Para Patrícia, embora, num primeiro momento, o telespectador possa ter se sentido enganado, quando "todos os clichês foram usados para levar as pessoas para um caminho X e não era", a história mexeu com o público. "Ele (o autor) colocou todo mundo no jogo que ele propôs, foi uma coisa muito audaciosa, moderna. Aqueles personagens enganaram o raciocínio. O jogo foi o barato, essa inversão", diz a atriz.
<b>Amor e ódio</b>
A Favorita fala do amor entre duas irmãs de criação, que foram parceiras na dupla sertaneja Faísca e Espoleta e fizeram sucesso com a canção Beijinho Doce. Mas o amor virou ódio, por causa da inveja, do ressentimento, da rivalidade por parte de Flora. E um assassinato levou Flora a ficar 18 anos na prisão.

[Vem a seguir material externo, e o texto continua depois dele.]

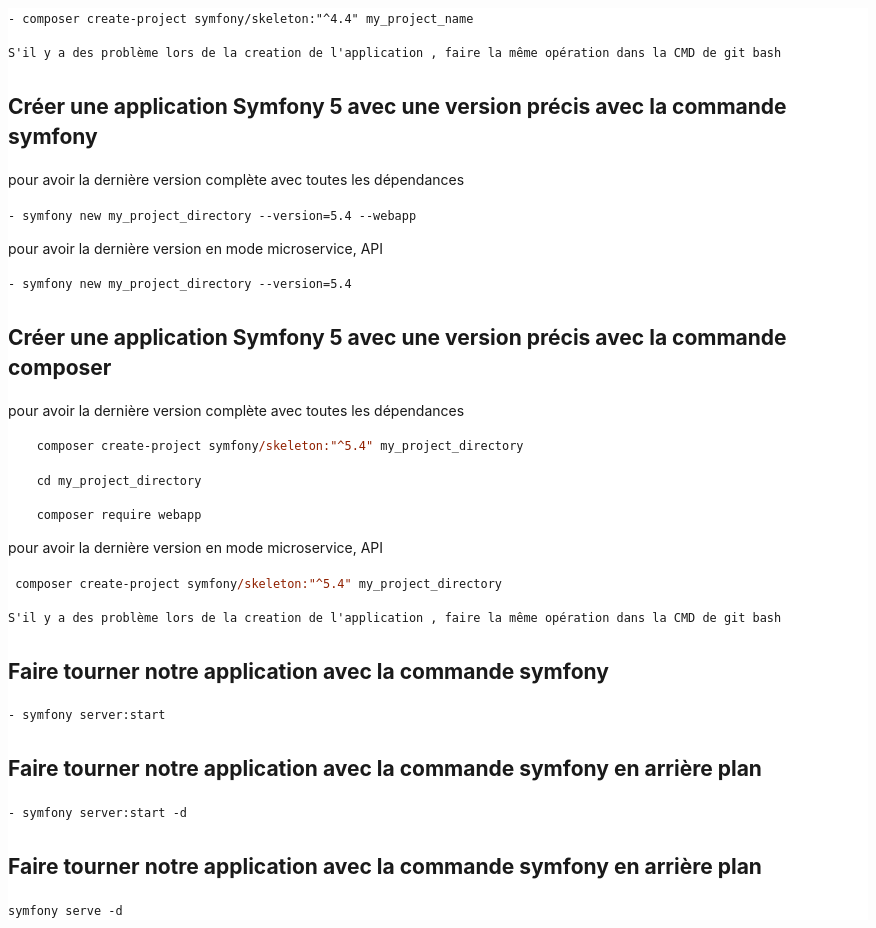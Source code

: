     - composer create-project symfony/skeleton:"^4.4" my_project_name

`S'il y a des problème lors de la creation de l'application , faire la même opération dans la CMD de git bash`

## Créer une application Symfony 5 avec une version précis avec la commande symfony

pour avoir la dernière version complète avec toutes les dépendances

    - symfony new my_project_directory --version=5.4 --webapp

pour avoir la dernière version en mode microservice, API

    - symfony new my_project_directory --version=5.4


## Créer une application Symfony 5 avec une version précis avec la commande composer

pour avoir la dernière version complète avec toutes les dépendances

```ps
    composer create-project symfony/skeleton:"^5.4" my_project_directory
```

```ps
    cd my_project_directory
```

```ps
    composer require webapp
```

pour avoir la dernière version en mode microservice, API
```ps
 composer create-project symfony/skeleton:"^5.4" my_project_directory
```
`S'il y a des problème lors de la creation de l'application , faire la même opération dans la CMD de git bash`


## Faire tourner notre application avec la commande symfony

    - symfony server:start

## Faire tourner notre application avec la commande symfony en arrière plan

    - symfony server:start -d

## Faire tourner notre application avec la commande symfony en arrière plan
```ps
symfony serve -d
```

Patrícia e Claudia contam que só elas, João Emanuel e o diretor Ricardo Waddington sabiam do segredo das protagonistas.
Daí o desafio para as atrizes. "Tentei construir um personagem que fosse possível, factível, verossímil nas duas possibilidades o tempo todo. Então, minha tentativa era que, em cada cena, Flora pudesse ser vista: ela está atuando e ela está falando a verdade. Foi o que tentei para não dar bandeira em nenhum momento. E que, quando todo mundo soubesse, que é o caso de agora, as pessoas conseguissem ver que tinha essa outra pessoa morando ali dentro", afirma Patrícia.
Segundo Claudia, o grande desafio estava justamente na coerência das personagens. "Essa Dotanela, que era uma mulher bruta, rude, que tinha controle absoluto de tudo, parecia que ela era mesmo uma vilã, mas tudo isso tinha de ser, na verdade, entendido quando a carapuça caísse", diz. "Todo mundo enxergasse quem era quem, e que houvesse uma coerência: por que ela fez tudo isso?; por que ela tinha um ódio que não cabia dentro dela por Flora? Foi um trabalho de muitas camadas, de muita conversa, de muita direção, para que a gente chegasse a esse resultado", completa a atriz.
Confinada com o marido, o ator Jarbas Homem de Mello, e os filhos, Claudia revelou recentemente que eles foram infectados pelo novo coronavírus, mas que já estão recuperados. Ela acredita que tenha sido contaminada quando desceu no elevador do prédio, mesmo usando máscara e álcool em gel. "Resolvi falar, porque comecei a ver as pessoas completamente descontroladas, na rua, nas casas fazendo churrasco. Mas (no nosso caso) foi muito brando", conta. "Não é um problema do Brasil, é do mundo. Todas as economias estão paradas, não tem ninguém contra o Brasil, está todo mundo a favor do Brasil."